Diriwayatkan Abu Hurairah, “Suatu hari seorang Arab
Badui buang air kecil di sudut masjid. Para sahabat kemudian berdiri
untuk memukulinya. Namun Rasulullah SAW memerintahkan, ”Biarkanlah dia,
siramlah air kencingnya dengan seember atau segayung air. Sesungguhnya
kamu ditampilkan ke tengah-tengah umat manusia untuk memberi kemudahan,
bukan untuk membuat kesukaran.” (HR Bukhari).
Andai saja
kejadian itu menimpa kita sekarang, tentu tidak akan jauh beda dengan
sikap para sahabat. Namun Rasulullah SAW mengajarkan kesantunan dan
kelembutan menjadi sikap utama. Orang yang berani mengotori mesjid tidak
disikapi dengan keras. Justru dengan penuh kelembutan dan kesantunan,
beliau memerintahkan sekadar membersihkan bekas kencingnya.
Nabi
Muhammad SAW mengajarkan pentingnya sikap arif dalam menyelesaikan suatu
perkara dalam kerangka kebaikan bersama. Karena boleh jadi, si lelaki
Arab Badui itu berbuat begitu karena kebodohannya. Perilaku bodoh jangan
dibalas dengan sikap bodoh pula.
Selain itu memang kita diajarkan untuk berkepribadian santun pada siapapun. Seorang pelayan beliau, Anas berkata, ”Aku
membantu Nabi SAW di Madinah selama sepuluh tahun. Aku hanyalah seorang
anak kecil, tidak semua pelayanan yang aku berikan sesuai hati. Namun
beliau tidak pernah sekalipun mengatakan kepadaku,” Hei!” Beliau tidak
pernah mengatakan, ”Kenapa kamu lakukan ini? Atau Kenapa tidak kamu
lakukan begitu?” (HR Bukhari dan Muslim).
Telah menjadi
karakter Rasulullah SAW bersikap lembut, sabar dan penuh kesantunan
terhadap siapapun dalam keseharian. Bukan hanya urusan pribadi, bahkan
ketika berdakwah pun beliau menunjukan sikap yang lembut dan santun.

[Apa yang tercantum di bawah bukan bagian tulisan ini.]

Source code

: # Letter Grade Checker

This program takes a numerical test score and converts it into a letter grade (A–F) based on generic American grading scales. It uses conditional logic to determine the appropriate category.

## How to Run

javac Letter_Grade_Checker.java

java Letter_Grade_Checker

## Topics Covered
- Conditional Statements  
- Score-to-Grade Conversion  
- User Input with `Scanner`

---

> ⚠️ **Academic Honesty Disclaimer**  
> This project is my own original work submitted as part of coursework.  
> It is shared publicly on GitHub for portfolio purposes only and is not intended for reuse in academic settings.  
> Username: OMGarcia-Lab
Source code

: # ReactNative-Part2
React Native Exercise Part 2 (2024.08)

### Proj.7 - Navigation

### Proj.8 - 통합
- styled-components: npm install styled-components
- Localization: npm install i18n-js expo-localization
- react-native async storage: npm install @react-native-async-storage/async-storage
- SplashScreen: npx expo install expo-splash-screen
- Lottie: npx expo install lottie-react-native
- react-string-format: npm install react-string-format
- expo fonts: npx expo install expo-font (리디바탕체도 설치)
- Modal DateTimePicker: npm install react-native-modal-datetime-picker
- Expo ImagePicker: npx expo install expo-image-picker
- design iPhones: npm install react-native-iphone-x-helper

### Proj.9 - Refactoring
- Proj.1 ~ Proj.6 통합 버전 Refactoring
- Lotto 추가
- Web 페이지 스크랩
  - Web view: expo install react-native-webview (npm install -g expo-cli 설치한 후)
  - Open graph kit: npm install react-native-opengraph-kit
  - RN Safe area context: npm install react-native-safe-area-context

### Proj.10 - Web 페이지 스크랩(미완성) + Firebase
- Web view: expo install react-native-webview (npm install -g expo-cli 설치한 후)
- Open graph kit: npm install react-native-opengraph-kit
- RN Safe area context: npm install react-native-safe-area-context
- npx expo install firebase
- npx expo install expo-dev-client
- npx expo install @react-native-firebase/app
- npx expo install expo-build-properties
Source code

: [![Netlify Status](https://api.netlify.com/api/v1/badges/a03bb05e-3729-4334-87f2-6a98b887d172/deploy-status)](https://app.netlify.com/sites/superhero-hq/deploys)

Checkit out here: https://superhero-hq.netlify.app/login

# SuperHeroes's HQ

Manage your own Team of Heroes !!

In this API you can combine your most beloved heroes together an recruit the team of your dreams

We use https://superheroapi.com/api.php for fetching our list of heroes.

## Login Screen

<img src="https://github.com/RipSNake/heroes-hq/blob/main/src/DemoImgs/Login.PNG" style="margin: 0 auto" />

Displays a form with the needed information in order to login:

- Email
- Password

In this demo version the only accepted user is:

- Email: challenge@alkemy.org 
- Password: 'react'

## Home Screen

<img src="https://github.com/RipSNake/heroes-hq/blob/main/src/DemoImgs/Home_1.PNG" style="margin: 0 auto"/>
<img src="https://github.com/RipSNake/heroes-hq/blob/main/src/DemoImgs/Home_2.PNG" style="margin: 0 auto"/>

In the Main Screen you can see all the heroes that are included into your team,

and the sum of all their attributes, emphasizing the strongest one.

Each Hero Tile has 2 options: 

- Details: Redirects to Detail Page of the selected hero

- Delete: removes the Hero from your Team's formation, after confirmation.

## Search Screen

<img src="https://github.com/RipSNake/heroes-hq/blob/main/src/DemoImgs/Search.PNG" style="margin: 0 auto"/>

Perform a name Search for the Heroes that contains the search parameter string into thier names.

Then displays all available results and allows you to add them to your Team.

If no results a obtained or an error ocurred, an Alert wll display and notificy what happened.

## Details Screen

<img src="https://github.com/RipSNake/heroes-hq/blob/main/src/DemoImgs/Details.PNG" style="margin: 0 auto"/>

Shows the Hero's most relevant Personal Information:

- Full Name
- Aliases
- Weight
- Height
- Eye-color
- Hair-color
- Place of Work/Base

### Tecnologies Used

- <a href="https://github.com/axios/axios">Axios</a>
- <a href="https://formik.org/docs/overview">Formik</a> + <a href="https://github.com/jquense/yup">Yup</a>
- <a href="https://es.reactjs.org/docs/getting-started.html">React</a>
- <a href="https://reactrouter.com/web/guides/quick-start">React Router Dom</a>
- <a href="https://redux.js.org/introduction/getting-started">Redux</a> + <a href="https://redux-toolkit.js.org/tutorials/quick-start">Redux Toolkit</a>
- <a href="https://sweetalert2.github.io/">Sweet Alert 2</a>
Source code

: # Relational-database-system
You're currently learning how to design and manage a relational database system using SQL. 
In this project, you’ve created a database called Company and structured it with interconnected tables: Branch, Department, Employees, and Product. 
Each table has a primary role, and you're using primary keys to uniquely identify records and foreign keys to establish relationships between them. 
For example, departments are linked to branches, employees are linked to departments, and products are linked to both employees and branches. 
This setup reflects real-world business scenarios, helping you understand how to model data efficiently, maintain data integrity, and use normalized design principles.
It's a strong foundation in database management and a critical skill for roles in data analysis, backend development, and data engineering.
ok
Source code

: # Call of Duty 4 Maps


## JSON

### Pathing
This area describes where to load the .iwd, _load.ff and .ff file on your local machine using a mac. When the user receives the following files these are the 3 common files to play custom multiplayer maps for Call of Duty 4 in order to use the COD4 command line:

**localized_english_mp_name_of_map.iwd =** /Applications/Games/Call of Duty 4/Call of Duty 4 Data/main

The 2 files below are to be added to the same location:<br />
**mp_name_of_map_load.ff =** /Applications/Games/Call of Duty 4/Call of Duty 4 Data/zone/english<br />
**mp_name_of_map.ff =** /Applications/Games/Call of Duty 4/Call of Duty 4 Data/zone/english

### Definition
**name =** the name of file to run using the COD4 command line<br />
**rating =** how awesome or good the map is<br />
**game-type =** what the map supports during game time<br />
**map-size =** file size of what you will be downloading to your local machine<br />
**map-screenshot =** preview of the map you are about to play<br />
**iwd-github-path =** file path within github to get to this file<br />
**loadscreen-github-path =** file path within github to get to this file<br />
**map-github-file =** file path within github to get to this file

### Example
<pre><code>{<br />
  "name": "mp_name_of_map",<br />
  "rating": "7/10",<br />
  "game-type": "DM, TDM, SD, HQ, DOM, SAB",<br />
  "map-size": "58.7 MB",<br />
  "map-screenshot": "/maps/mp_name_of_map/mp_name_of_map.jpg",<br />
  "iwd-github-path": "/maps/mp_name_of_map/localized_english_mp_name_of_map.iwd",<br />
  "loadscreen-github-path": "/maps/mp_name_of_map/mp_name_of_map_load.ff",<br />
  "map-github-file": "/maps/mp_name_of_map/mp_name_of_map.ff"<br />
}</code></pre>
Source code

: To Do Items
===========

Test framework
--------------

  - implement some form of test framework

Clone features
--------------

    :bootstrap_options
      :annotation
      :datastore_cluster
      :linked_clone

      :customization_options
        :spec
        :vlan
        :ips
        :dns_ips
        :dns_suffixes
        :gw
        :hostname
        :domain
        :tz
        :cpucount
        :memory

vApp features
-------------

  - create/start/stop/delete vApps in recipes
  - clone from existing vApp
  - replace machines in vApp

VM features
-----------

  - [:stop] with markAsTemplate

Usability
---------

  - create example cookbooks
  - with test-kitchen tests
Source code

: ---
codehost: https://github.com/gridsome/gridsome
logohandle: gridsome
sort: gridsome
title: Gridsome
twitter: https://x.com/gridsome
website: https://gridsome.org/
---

Diriwayatkan Aisyah ra, ia bertanya kepada Rasul SAW, ”Apakah
ada hari yang engkau rasakan lebih berat daripada peperangan Uhud?”
Beliau menjawab, ”Aku mengalami berbagai peristiwa dari kaumku, yang
paling berat kurasakan adalah pada hari Aqabah, ketika aku menawarkan
dakwah kepada Abdu Yalail bin Abdi Kalâl, namun ia tidak merespon
keinginanku. Aku kembali dengan wajah kecewa. Aku terus berjalan dan
baru tersadar ketika telah sampai di Qornuts Tsa’alib, sebuah gunung di
kota Makah. Aku tengadahkan wajahku. Ku lihat segumpal awan tengah
memayungiku. Aku perhatikan dengan seksama, ternyata Malaikat Jibril ada
di sana. Lalu ia menyeruku:” Sesungguhnya Allah telah mendengar ucapan
kaummu dan bantahan mereka terhadapmu. Dan aku telah mengutus malaikat
pengawal gunung kepadamu supaya kamu perintahkan ia sesuai kehendakmu.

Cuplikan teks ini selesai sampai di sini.